Contact Your Lawmakers To Support The Senate Bipartisan Infrastructure Bill
On Wednesday, July 21, U.S. senators cast a vote to allow debate on a bipartisan infrastructure framework to move forward. Because a full piece of legislation had not yet been written, the vote failed. The bipartisan group of 22 senators that have been working on framework continued their negotiations despite the setback.
The group could announce details about their package early this week after agreeing to pay for the legislation in part by delaying a costly Medicare regulation that was put into place during Donald Trump’s presidency. (Early last week, the senators dropped plans to pay for the roughly $1 trillion plan by boosting tax collection enforcement funding for the Internal Revenue Service.) The Congressional Budget Office has estimated repealing the rule would reduce federal Medicare spending by about $177 billion in a decade — a fraction of what is needed to pay for the infrastructure bill.
As a reminder, MSCI is a member of the Coalition for Bipartisan Infrastructure Investment. Coalition leaders have encouraged employees, business leaders, and other interested individuals to call their U.S. senators and representatives in the U.S. House. Individuals can find information for U.S. senators here and for U.S. House lawmakers here.

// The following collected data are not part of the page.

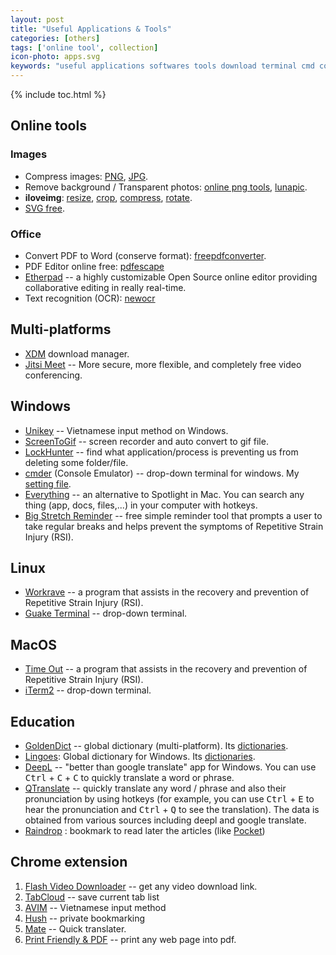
 ```yaml
---
layout: post
title: "Useful Applications & Tools"
categories: [others]
tags: ['online tool', collection]
icon-photo: apps.svg
keywords: "useful applications softwares tools download terminal cmd commander cmder unikey vietnamese input keyboard screen to gif screen recorder lock hunter delete apps soft goldendict dictionary lingoes deepl translate qtranslate hotkeys google translate deep learning machine learning collection reminder stretch RSI download manager IDM XDM Repetitive Strain Injury iterm2 guake terminal cmder drop-down commander cmd quick open terminal commanline workrave time out screentogif lock hunter everything spotlight goldendict deepl lingoes Qtranslate tabcloud avim flash video downloader hush mate pdf printer internet tools image photo compression jpeg png remove background transparent photo luna lunapic resize images iloveimg"
---
```


{% include toc.html %}

## Online tools

### Images

- Compress images: [PNG](https://compresspng.com/), [JPG](https://compressjpeg.com/).
- Remove background / Transparent photos: [online png tools](https://onlinepngtools.com/create-transparent-png), [lunapic](https://www5.lunapic.com/editor/).
- **iloveimg**: [resize](https://www.iloveimg.com/resize-image), [crop](https://www.iloveimg.com/crop-image), [compress](https://www.iloveimg.com/compress-image), [rotate](https://www.iloveimg.com/rotate-image).
- [SVG free](https://www.flaticon.com/).

### Office

- Convert PDF to Word (conserve format): [freepdfconverter](https://www.freepdfconvert.com/).
- PDF Editor online free: [pdfescape](https://www.pdfescape.com/)
- [Etherpad](https://etherpad.org/) -- a highly customizable Open Source online editor providing collaborative editing in really real-time.
- Text recognition (OCR): [newocr](https://www.newocr.com/)

## Multi-platforms

- [XDM](http://xdman.sourceforge.net/#downloads) download manager.
- [Jitsi Meet](https://jitsi.org/jitsi-meet/) -- More secure, more flexible, and completely free video conferencing.

## Windows

- [Unikey](https://www.unikey.org/) -- Vietnamese input method on Windows.
- [ScreenToGif](https://www.screentogif.com/) -- screen recorder and auto convert to gif file.
- [LockHunter](https://lockhunter.com/) -- find what application/process is preventing us from deleting some folder/file.
- [cmder](https://cmder.net/) (Console Emulator) -- drop-down terminal for windows. My [setting file](https://github.com/dinhanhthi/scripts/blob/master/settings/windows/user-ConEmu.xml).
- [Everything](https://www.voidtools.com/) -- an alternative to Spotlight in Mac. You can search any thing (app, docs, files,...) in your computer with hotkeys.
- [Big Stretch Reminder](https://monkeymatt.com/bigstretch/) -- free simple reminder tool that prompts a user to take regular breaks and helps prevent the symptoms of Repetitive Strain Injury (RSI).

## Linux

- [Workrave](http://www.workrave.org/) -- a program that assists in the recovery and prevention of Repetitive Strain Injury (RSI).
- [Guake Terminal](http://guake-project.org/) -- drop-down terminal.

## MacOS

- [Time Out](https://apps.apple.com/us/app/time-out-free/id402592703?mt=12) -- a program that assists in the recovery and prevention of Repetitive Strain Injury (RSI).
- [iTerm2](https://www.iterm2.com/) -- drop-down terminal.

## Education

- [GoldenDict](https://github.com/goldendict/goldendict/wiki/Early-Access-Builds-for-Windows?fbclid=IwAR3RVcLdpkpL2B3f1-EAiCzRqjInpy21BltlHs9SwryGuEcQ_VQPB6lftTA) -- global dictionary (multi-platform). Its [dictionaries](https://drive.google.com/open?id=1jna8_grA-wyhPrq8BiB7ypadvW3tTlIv).
- [Lingoes](http://www.lingoes.net/): Global dictionary for Windows. Its [dictionaries](https://drive.google.com/open?id=1LlCtGewKiLMil-7aQFEy_tu4ir1eC_6l).
- [DeepL](https://deepl.com/) -- "better than google translate" app for Windows. You can use <kbd>Ctrl</kbd> + <kbd>C</kbd> + <kbd>C</kbd> to quickly translate a word or phrase.
- [QTranslate](https://quest-app.appspot.com/) -- quickly translate any word / phrase and also their pronunciation by using hotkeys (for example, you can use <kbd>Ctrl</kbd> + <kbd>E</kbd> to hear the pronunciation and <kbd>Ctrl</kbd> + <kbd>Q</kbd> to see the translation). The data is obtained from various sources including deepl and google translate.
- [Raindrop](raindrop.io) : bookmark to read later the articles (like [Pocket](https://app.getpocket.com/))

## Chrome extension

1. [Flash Video Downloader](https://chrome.google.com/webstore/detail/flash-video-downloader/aiimdkdngfcipjohbjenkahhlhccpdbc) -- get any video download link.
2. [TabCloud](https://chrome.google.com/webstore/detail/tabcloud/npecfdijgoblfcgagoijgmgejmcpnhof) -- save current tab list
3. [AVIM](https://chrome.google.com/webstore/detail/avim-vietnamese-input-met/opgbbffpdglhkpglnlkiclakjlpiedoh?hl=en) -- Vietnamese input method
5. [Hush](https://chrome.google.com/webstore/detail/hush-private-bookmarking/hjmoaenjknbdehbiaeeijcppnljflkff?hl=en) -- private bookmarking
1. [Mate](https://chrome.google.com/webstore/detail/mate-translate-%E2%80%93-translat/ihmgiclibbndffejedjimfjmfoabpcke) -- Quick translater.
7. [Print Friendly & PDF](https://chrome.google.com/webstore/detail/print-friendly-pdf/ohlencieiipommannpdfcmfdpjjmeolj?hl=en) -- print any web page into pdf.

Here is some data from the American Society of Civil Engineers (ASCE) that can be used in emails and phone calls to lawmakers:
- Inefficient, unreliable infrastructure is a drag on the U.S. economy. We will lose jobs if we don’t invest and it is projected that almost half those jobs will be in high-wage industries like manufacturing and healthcare.

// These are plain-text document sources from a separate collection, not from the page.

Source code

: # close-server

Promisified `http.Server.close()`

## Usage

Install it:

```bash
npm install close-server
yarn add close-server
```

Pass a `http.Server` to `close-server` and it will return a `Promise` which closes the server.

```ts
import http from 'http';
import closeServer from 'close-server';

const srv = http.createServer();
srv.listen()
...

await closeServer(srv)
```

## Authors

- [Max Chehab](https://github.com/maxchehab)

- If lawmakers don’t act now to invest in infrastructure, the U.S. is projected to lose nearly $2.4 trillion in exports from 2020 to 2039.
- Failure to invest infrastructure now will cost the average American family more than $3,000 annually over the next 20 years.
- The average American household loses $63 a week due to chronic underinvestment in infrastructure.
Find more information from ASCE here. ASCE also has created a portal that lets individuals send customized letters to federal lawmakers. Find that portal here. These calls and letters are very important.
If the legislation succeeds in the Senate, it still will face a tough road to passage in the U.S. House of Representatives. Last week, a group of more than 30 Democrats on the House Transportation and Infrastructure Committee, including Chairman Peter DeFazio (Ore.), warned Democratic leaders against trying to force House members to rubber-stamp any bipartisan infrastructure package negotiated by the Senate without any changes.
Additionally, House Speaker Nancy Pelosi (D-Calif.) said late last week that her chamber will not consider a bipartisan infrastructure bill until the Senate first passes a budget reconciliation measure that includes $3.5 trillion in social spending. This is the two-track process that Senate Republicans have opposed.